If your build stops with an error about SSL keys, edit the config file manually with
nano .config
Ctrl+W to search for CONFIG_SYSTEM_TRUSTED_KEYS
and comment out the line, save and try to recompile again.
Once the acs patched kernel has been compiled you will find a number of deb packages in you Downloads folder or the folder one level up from the kernel source folder. You will only need the linux-image
and linux-headers
.
In the terminal type the following BUT DON’T hit ENTER yet
sudo dpkg -i
Now drag and drop the linux-image
and linux-headers
deb packages into the terminal.
Your terminal command will look something like this
sudo dpkg -i ‘/home/USERNAME/Downloads/linux-4.20-rc7-acs-patch-linux-image.deb’ ‘/home/USERNAME/Downloads/ linux-4.20-rc7-acs-patch-linux-headers.deb’
Hit ENTER to install the packages.
Once the kernel is installed, you will now need to edit the grup to use the acs override. In the terminal type the following
sudo nano /etc/default/grub
and add following to the GRUB_CMDLINE_LINUX_DEFAULT
line:
pcie_acs_override=downstream,multifunction
save file (ctrl + x, y, ENTER) and run:
sudo update-grub
Reboot and confirm you have your devices are in separate IOMMU groups as described in the section of this guide titled “Check if IOMMU is Working”
Just as a heads up:
The downstream
call enables the asc override, and multifunction
call forces all components or functions of a PCI device to be assigned to separate IOMMU. The multifunction call is needed if you are passing an Nvida GPU through to your VM. AMD GPUs tend to separate the VGA, Audio and other components of the GPU into separate IOMMU groups by default but with Nvidia they tend to be bunched together. For Pascal (i.e. GTX 10##) and older Nvidia cards this is not an issue for the VM, however with the Turing (i.e. RTX) GPUs the VGA, Audio, USB-C, and USB controller will all be under the same group if the “multifunction” call is not included in your grub default. As a precaution to prevent issues in or booting the VM, I would assign all 4 functions/device IDs of the RTX cards to the VFIO-PCI driver. The USB controller may still say it is using the xhci_hcd
driver but it should pass straight though to the VM as a host PCI device.

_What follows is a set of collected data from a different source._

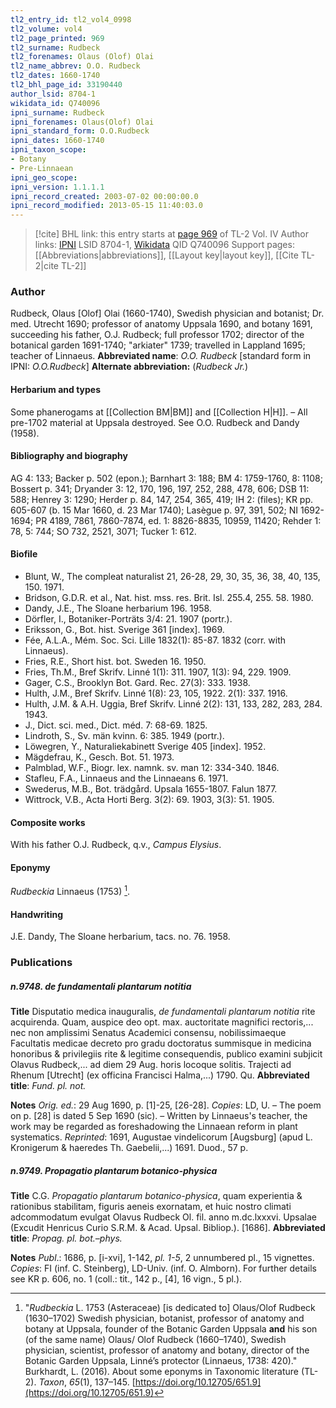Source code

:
 ```yaml
---
tl2_entry_id: tl2_vol4_0998
tl2_volume: vol4
tl2_page_printed: 969
tl2_surname: Rudbeck
tl2_forenames: Olaus (Olof) Olai
tl2_name_abbrev: O.O. Rudbeck
tl2_dates: 1660-1740
tl2_bhl_page_id: 33190440
author_lsid: 8704-1
wikidata_id: Q740096
ipni_surname: Rudbeck
ipni_forenames: Olaus(Olof) Olai
ipni_standard_form: O.O.Rudbeck
ipni_dates: 1660-1740
ipni_taxon_scope: 
- Botany
- Pre-Linnaean
ipni_geo_scope: 
ipni_version: 1.1.1.1
ipni_record_created: 2003-07-02 00:00:00.0
ipni_record_modified: 2013-05-15 11:40:03.0
---
```


> [!cite] BHL link: this entry starts at [page 969](https://www.biodiversitylibrary.org/page/33190440) of TL-2 Vol. IV
> Author links: [IPNI](https://www.ipni.org/a/8704-1) LSID 8704-1, [Wikidata](https://www.wikidata.org/wiki/Q740096) QID Q740096
> Support pages: [[Abbreviations|abbreviations]], [[Layout key|layout key]], [[Cite TL-2|cite TL-2]]

### Author

Rudbeck, Olaus \[Olof\] Olai (1660-1740), Swedish physician and botanist; Dr. med. Utrecht 1690; professor of anatomy Uppsala 1690, and botany 1691, succeeding his father, O.J. Rudbeck; full professor 1702; director of the botanical garden 1691-1740; "arkiater" 1739; travelled in Lappland 1695; teacher of Linnaeus. 
**Abbreviated name**: *O.O. Rudbeck* \[standard form in IPNI: *O.O.Rudbeck*\]
**Alternate abbreviation:** (*Rudbeck Jr.*)

#### Herbarium and types

Some phanerogams at [[Collection BM|BM]] and [[Collection H|H]]. – All pre-1702 material at Uppsala destroyed. See O.O. Rudbeck and Dandy (1958).

#### Bibliography and biography

AG 4: 133; Backer p. 502 (epon.); Barnhart 3: 188; BM 4: 1759-1760, 8: 1108; Bossert p. 341; Dryander 3: 12, 170, 196, 197, 252, 288, 478, 606; DSB 11: 588; Henrey 3: 1290; Herder p. 84, 147, 254, 365, 419; IH 2: (files); KR pp. 605-607 (b. 15 Mar 1660, d. 23 Mar 1740); Lasègue p. 97, 391, 502; NI 1692-1694; PR 4189, 7861, 7860-7874, ed. 1: 8826-8835, 10959, 11420; Rehder 1: 78, 5: 744; SO 732, 2521, 3071; Tucker 1: 612.

#### Biofile

- Blunt, W., The compleat naturalist 21, 26-28, 29, 30, 35, 36, 38, 40, 135, 150. 1971.
- Bridson, G.D.R. et al., Nat. hist. mss. res. Brit. Isl. 255.4, 255. 58. 1980.
- Dandy, J.E., The Sloane herbarium 196. 1958.
- Dörfler, I., Botaniker-Porträts 3/4: 21. 1907 (portr.).
- Eriksson, G., Bot. hist. Sverige 361 \[index\]. 1969.
- Fée, A.L.A., Mém. Soc. Sci. Lille 1832(1): 85-87. 1832 (corr. with Linnaeus).
- Fries, R.E., Short hist. bot. Sweden 16. 1950.
- Fries, Th.M., Bref Skrifv. Linné 1(1): 311. 1907, 1(3): 94, 229. 1909.
- Gager, C.S., Brooklyn Bot. Gard. Rec. 27(3): 333. 1938.
- Hulth, J.M., Bref Skrifv. Linné 1(8): 23, 105, 1922. 2(1): 337. 1916.
- Hulth, J.M. & A.H. Uggia, Bref Skrifv. Linné 2(2): 131, 133, 282, 283, 284. 1943.
- J., Dict. sci. med., Dict. méd. 7: 68-69. 1825.
- Lindroth, S., Sv. män kvinn. 6: 385. 1949 (portr.).
- Löwegren, Y., Naturaliekabinett Sverige 405 \[index\]. 1952.
- Mägdefrau, K., Gesch. Bot. 51. 1973.
- Palmblad, W.F., Biogr. lex. namnk. sv. man 12: 334-340. 1846.
- Stafleu, F.A., Linnaeus and the Linnaeans 6. 1971.
- Swederus, M.B., Bot. trädgård. Upsala 1655-1807. Falun 1877.
- Wittrock, V.B., Acta Horti Berg. 3(2): 69. 1903, 3(3): 51. 1905.

#### Composite works

With his father O.J. Rudbeck, q.v., *Campus Elysius*.

#### Eponymy

*Rudbeckia* Linnaeus (1753) [^1].

#### Handwriting

J.E. Dandy, The Sloane herbarium, tacs. no. 76. 1958.

### Publications

##### n.9748. de fundamentali plantarum notitia

**Title**
Disputatio medica inauguralis, *de fundamentali plantarum notitia* rite acquirenda. Quam, auspice deo opt. max. auctoritate magnifici rectoris,... nec non amplissimi Senatus Academici consensu, nobilissimaeque Facultatis medicae decreto pro gradu doctoratus summisque in medicina honoribus & privilegiis rite & legitime consequendis, publico examini subjicit Olavus Rudbeck,... ad diem 29 Aug. horis locoque solitis. Trajecti ad Rhenum \[Utrecht\] (ex officina Francisci Halma,...) 1790. Qu.
**Abbreviated title**: *Fund. pl. not.*

**Notes**
*Orig. ed.*: 29 Aug 1690, p. \[1\]-25, \[26-28\]. *Copies*: LD, U. – The poem on p. \[28\] is dated 5 Sep 1690 (sic). – Written by Linnaeus's teacher, the work may be regarded as foreshadowing the Linnaean reform in plant systematics.
*Reprinted*: 1691, Augustae vindelicorum \[Augsburg\] (apud L. Kronigerum & haeredes Th. Gaebelii,...) 1691. Duod., 57 p.

##### n.9749. Propagatio plantarum botanico-physica

**Title**
C.G. *Propagatio plantarum botanico-physica*, quam experientia & rationibus stabilitam, figuris aeneis exornatam, et huic nostro climati adcommodatum evulgat Olavus Rudbeck Ol. fil. anno m.dc.lxxxvi. Upsalae (Excudit Henricus Curio S.R.M. & Acad. Upsal. Bibliop.). \[1686\].
**Abbreviated title**: *Propag. pl. bot.–phys.*

**Notes**
*Publ*.: 1686, p. \[i-xvi\], 1-142, *pl. 1-5*, 2 unnumbered pl., 15 vignettes. *Copies*: FI (inf. C. Steinberg), LD-Univ. (inf. O. Almborn). For further details see KR p. 606, no. 1 (coll.: tit., 142 p., \[4\], 16 vign., 5 pl.).

[^1]: "*Rudbeckia* L. 1753 (Asteraceae) \[is dedicated to\] Olaus/Olof Rudbeck (1630–1702) Swedish physician, botanist, professor of anatomy and botany at Uppsala, founder of the Botanic Garden Uppsala **and** his son (of the same name) Olaus/ Olof Rudbeck (1660–1740), Swedish physician, scientist, professor of anatomy and botany, director of the Botanic Garden Uppsala, Linné’s protector (Linnaeus, 1738: 420)."
Burkhardt, L. (2016). About some eponyms in Taxonomic literature (TL-2). _Taxon_, _65_(1), 137–145. [https://doi.org/10.12705/651.9](https://doi.org/10.12705/651.9)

added link to original tutorial to make it easier for people to navigate through, awesome work
Thank you so much for this tutorial. I’ve got Windows installed and running, the Nvidia drivers are working, etc.
I’m wondering what your keyboard and mouse setup is, though. In order to setup Windows, I had to PCI passthrough my mouse and keyboard.
Of course, this doesn’t allow me to easily disconnect the two. There must be a better way, right? Are the normal mouse and keyboard in the devices panel supposed to work after Windows is installed?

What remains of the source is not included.